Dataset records
%%

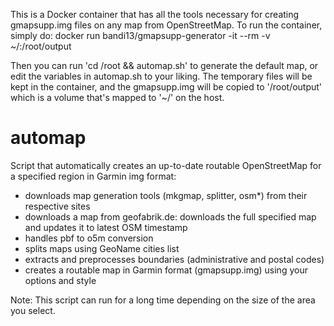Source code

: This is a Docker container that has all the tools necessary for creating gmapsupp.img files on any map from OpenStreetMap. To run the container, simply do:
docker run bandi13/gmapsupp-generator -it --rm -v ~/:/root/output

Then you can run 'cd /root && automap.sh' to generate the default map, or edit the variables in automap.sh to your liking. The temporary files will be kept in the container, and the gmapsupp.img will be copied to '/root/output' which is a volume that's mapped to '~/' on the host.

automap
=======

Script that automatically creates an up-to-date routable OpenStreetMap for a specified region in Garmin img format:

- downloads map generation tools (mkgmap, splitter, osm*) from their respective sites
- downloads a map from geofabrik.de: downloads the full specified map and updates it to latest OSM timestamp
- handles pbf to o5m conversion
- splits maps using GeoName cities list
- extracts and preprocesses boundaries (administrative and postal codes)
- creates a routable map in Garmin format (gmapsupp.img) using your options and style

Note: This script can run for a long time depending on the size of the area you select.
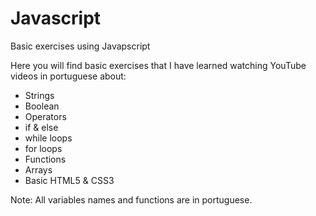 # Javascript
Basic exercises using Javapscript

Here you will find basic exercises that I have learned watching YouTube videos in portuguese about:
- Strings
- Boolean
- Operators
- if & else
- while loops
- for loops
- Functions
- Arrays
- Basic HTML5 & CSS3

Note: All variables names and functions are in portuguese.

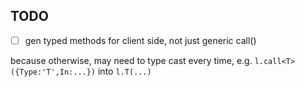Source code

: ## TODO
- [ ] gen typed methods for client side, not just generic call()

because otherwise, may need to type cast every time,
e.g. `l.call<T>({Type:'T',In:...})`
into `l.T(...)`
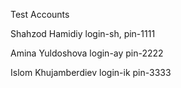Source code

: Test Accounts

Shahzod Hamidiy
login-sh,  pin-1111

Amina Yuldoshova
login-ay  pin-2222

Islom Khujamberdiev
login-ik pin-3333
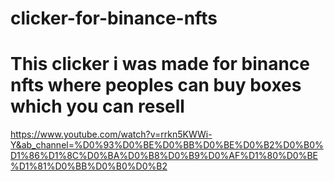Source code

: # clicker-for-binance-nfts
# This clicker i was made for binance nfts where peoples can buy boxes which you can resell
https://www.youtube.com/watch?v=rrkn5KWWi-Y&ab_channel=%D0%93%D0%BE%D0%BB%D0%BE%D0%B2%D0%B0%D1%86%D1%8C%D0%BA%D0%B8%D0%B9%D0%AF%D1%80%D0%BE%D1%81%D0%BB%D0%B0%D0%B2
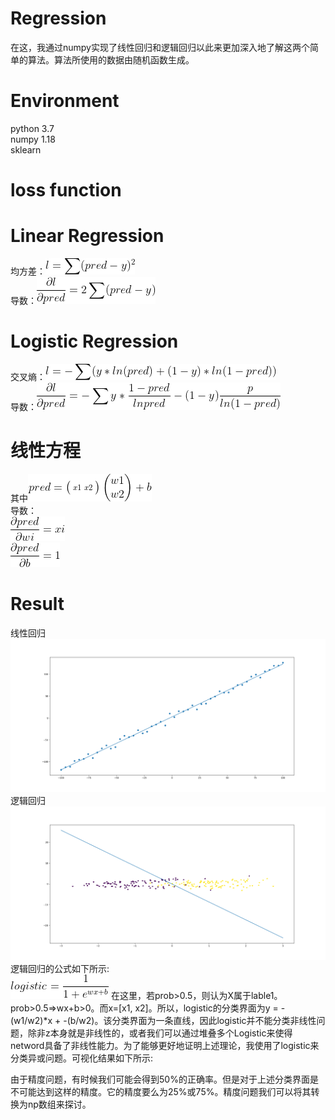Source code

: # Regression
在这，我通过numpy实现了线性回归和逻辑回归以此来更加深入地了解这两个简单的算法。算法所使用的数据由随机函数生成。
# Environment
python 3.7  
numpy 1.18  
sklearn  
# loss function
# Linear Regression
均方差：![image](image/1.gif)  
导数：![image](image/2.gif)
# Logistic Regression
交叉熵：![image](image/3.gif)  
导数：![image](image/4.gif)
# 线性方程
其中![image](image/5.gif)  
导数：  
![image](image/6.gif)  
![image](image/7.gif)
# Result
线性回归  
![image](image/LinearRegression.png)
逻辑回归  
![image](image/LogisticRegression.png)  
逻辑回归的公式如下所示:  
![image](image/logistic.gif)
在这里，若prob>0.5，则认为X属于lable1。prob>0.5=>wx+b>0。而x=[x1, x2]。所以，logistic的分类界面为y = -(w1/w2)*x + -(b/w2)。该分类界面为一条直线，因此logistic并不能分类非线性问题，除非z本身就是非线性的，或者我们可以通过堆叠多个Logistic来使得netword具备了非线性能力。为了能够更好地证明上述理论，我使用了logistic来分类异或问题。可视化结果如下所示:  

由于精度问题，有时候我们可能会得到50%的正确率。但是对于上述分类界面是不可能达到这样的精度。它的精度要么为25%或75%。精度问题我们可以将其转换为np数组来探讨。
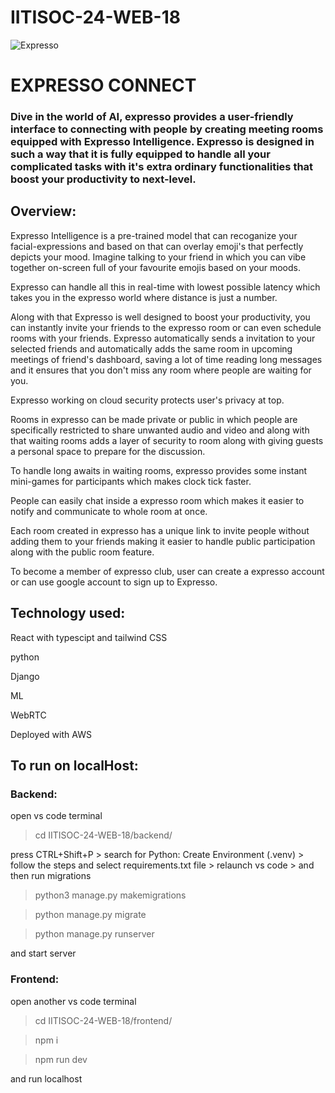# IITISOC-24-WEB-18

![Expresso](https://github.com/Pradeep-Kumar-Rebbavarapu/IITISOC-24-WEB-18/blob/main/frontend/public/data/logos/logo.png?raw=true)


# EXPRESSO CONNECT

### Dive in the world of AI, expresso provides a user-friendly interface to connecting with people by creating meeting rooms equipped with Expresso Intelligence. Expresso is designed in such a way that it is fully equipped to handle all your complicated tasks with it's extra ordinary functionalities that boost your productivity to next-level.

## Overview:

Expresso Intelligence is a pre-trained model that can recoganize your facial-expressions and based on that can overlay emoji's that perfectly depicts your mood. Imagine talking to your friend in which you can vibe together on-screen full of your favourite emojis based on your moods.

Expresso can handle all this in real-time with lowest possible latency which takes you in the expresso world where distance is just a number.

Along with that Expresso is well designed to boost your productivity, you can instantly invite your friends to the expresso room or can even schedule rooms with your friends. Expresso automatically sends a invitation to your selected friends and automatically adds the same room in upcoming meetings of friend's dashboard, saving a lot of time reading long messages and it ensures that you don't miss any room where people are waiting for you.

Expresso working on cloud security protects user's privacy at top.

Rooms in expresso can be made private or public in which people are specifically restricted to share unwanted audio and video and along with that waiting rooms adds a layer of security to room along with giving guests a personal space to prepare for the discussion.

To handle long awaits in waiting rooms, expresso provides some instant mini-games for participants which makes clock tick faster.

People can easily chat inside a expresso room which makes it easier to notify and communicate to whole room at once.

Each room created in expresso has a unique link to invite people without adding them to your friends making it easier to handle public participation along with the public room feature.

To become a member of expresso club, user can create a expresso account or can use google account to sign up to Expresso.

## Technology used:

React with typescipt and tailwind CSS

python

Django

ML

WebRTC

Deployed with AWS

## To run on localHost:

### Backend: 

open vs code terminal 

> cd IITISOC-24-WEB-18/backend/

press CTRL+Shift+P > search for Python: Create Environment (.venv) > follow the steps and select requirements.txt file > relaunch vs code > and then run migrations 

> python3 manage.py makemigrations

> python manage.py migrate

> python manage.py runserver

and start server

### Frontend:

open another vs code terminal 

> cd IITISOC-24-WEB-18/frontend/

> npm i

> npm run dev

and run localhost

%%
%%

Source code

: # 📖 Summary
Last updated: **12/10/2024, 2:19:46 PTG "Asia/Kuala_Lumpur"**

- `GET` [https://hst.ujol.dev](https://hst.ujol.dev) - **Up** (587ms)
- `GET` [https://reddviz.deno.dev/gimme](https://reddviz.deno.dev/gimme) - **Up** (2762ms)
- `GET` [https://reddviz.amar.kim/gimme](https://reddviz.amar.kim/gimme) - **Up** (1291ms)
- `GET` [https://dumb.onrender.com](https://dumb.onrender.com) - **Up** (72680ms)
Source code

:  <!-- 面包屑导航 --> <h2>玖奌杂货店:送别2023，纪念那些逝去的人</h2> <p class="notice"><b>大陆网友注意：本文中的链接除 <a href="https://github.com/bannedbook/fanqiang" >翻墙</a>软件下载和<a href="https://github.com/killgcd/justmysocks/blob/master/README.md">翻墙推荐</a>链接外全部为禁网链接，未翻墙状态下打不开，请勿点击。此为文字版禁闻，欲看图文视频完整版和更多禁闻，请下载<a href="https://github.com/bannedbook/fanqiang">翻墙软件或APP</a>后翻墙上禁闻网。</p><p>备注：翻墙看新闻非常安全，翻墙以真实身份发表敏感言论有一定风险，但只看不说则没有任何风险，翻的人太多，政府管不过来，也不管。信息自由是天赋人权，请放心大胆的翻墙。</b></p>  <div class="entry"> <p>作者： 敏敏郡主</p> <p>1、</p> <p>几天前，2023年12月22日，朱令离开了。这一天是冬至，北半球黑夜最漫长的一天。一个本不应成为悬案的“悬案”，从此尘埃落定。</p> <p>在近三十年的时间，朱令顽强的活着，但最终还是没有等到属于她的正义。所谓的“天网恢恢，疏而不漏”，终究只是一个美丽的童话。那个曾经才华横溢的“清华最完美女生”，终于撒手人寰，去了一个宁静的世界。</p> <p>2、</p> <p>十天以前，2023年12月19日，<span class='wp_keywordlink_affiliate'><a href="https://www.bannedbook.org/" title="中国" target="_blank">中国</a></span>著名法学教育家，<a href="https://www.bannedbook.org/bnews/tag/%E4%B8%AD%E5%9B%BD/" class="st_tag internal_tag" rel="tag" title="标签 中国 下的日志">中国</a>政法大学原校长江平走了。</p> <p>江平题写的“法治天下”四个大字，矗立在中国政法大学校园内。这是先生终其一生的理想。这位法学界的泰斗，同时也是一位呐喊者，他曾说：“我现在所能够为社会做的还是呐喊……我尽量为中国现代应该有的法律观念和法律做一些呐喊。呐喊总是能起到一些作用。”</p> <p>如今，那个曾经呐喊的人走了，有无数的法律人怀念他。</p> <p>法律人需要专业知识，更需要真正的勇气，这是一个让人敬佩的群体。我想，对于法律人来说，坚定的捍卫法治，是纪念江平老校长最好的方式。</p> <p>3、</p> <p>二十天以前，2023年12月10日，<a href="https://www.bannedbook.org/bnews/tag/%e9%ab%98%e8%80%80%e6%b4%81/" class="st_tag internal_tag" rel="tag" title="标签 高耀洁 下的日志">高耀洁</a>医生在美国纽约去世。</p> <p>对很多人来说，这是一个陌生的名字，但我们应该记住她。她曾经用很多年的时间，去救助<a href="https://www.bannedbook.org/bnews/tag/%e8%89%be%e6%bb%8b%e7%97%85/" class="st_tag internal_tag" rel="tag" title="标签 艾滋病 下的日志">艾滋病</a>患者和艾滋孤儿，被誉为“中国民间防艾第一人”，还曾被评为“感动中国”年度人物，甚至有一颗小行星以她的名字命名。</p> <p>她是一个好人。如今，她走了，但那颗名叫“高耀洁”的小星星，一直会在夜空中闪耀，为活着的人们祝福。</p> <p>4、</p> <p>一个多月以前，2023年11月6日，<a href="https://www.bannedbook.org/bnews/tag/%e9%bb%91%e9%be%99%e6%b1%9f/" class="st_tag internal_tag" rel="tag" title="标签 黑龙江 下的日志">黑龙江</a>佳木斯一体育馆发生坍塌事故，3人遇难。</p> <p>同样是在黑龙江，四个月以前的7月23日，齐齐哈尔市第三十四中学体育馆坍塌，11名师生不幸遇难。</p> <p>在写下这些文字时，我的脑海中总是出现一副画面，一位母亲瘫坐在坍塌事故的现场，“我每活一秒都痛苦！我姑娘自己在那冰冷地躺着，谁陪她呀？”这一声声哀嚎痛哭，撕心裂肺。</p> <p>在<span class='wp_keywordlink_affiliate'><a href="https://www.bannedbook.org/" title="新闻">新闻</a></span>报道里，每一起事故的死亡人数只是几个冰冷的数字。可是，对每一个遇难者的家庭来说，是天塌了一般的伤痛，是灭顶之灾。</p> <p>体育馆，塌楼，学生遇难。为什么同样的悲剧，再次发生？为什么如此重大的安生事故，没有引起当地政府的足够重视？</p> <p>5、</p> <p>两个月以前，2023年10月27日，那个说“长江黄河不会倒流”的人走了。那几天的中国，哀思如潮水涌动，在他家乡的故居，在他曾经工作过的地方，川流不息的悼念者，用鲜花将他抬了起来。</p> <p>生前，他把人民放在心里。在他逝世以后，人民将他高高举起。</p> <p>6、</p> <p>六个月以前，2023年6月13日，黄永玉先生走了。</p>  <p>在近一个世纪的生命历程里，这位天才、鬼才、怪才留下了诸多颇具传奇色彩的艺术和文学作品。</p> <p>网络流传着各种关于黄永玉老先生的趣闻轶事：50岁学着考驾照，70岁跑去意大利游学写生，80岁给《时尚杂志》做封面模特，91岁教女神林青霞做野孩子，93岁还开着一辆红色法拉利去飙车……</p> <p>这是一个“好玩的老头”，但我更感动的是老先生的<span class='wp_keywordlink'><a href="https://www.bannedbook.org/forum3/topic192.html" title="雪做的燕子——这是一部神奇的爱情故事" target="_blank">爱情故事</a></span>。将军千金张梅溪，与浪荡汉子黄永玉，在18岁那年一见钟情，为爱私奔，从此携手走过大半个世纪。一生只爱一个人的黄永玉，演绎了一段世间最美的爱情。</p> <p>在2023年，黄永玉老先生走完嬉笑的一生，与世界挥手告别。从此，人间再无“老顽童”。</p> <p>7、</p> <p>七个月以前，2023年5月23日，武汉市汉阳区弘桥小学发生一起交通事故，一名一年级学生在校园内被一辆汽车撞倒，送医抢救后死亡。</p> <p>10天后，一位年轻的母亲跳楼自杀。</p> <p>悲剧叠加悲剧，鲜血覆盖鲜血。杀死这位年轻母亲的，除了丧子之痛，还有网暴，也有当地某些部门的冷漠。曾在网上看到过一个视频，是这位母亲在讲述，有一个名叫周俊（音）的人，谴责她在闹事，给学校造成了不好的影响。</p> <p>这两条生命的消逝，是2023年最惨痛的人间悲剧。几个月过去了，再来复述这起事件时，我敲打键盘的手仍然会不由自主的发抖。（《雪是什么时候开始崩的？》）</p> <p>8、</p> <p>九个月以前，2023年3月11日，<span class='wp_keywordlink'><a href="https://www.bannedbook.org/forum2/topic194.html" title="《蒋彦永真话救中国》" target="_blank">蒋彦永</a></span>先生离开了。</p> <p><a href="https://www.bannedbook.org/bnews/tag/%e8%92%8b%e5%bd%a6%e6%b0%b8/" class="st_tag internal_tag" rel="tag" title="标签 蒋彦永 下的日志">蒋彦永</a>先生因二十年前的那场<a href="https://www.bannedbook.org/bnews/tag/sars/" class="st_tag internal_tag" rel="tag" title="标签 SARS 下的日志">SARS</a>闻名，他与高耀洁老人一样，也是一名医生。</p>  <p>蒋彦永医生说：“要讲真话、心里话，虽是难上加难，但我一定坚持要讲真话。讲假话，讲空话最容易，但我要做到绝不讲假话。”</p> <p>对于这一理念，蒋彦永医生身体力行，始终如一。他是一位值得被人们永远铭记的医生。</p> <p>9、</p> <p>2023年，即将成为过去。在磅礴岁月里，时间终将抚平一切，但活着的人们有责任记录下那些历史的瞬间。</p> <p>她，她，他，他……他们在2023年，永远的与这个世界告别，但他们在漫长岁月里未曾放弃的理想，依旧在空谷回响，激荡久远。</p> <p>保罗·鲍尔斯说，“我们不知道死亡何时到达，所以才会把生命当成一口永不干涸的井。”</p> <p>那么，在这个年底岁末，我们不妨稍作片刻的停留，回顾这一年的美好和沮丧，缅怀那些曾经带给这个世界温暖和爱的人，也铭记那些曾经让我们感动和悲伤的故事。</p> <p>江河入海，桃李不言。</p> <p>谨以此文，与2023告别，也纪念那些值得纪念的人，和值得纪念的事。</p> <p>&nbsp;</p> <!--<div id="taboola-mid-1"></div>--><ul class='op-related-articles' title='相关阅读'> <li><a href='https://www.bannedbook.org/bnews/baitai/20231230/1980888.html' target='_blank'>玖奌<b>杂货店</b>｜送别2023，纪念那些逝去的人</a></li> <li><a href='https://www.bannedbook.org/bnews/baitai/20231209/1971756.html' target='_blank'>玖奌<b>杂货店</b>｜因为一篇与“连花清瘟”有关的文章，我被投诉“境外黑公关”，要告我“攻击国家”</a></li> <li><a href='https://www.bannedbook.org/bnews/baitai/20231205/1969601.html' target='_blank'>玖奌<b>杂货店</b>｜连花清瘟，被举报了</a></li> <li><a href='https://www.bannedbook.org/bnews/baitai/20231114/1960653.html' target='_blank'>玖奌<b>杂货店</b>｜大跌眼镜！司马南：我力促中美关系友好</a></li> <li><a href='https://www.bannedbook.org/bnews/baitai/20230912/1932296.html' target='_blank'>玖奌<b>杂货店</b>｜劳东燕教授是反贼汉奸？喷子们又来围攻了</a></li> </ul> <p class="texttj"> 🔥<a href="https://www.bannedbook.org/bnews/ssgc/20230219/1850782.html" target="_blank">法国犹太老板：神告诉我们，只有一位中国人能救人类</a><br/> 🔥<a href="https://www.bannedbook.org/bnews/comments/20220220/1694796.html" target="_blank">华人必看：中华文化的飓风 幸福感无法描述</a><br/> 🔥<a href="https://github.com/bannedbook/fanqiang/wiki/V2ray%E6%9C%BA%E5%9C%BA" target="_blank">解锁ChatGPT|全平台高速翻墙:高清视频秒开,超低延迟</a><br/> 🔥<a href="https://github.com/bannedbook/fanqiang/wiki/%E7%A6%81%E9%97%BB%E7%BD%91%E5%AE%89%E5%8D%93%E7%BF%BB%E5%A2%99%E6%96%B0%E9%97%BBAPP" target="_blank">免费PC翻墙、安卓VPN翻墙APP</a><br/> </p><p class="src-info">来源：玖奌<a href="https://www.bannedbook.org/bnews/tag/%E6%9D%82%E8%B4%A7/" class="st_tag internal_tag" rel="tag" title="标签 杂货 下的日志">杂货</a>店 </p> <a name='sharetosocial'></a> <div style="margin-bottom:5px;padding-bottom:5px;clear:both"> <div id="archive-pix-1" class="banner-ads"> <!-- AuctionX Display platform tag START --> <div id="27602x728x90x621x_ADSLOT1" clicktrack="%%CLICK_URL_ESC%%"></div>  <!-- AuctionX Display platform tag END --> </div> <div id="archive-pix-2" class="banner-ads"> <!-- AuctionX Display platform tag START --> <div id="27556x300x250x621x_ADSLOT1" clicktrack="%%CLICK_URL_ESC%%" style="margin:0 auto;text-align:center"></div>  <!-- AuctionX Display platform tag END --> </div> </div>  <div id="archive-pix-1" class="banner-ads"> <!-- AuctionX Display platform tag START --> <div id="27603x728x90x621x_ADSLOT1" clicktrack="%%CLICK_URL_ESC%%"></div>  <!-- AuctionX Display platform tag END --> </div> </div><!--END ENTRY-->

%%

[Task to complete] For each line of the data that has the word "reddviz", report that line.

[Your response]
- `GET` [https://reddviz.deno.dev/gimme](https://reddviz.deno.dev/gimme) - **Up** (2762ms)
- `GET` [https://reddviz.amar.kim/gimme](https://reddviz.amar.kim/gimme) - **Up** (1291ms)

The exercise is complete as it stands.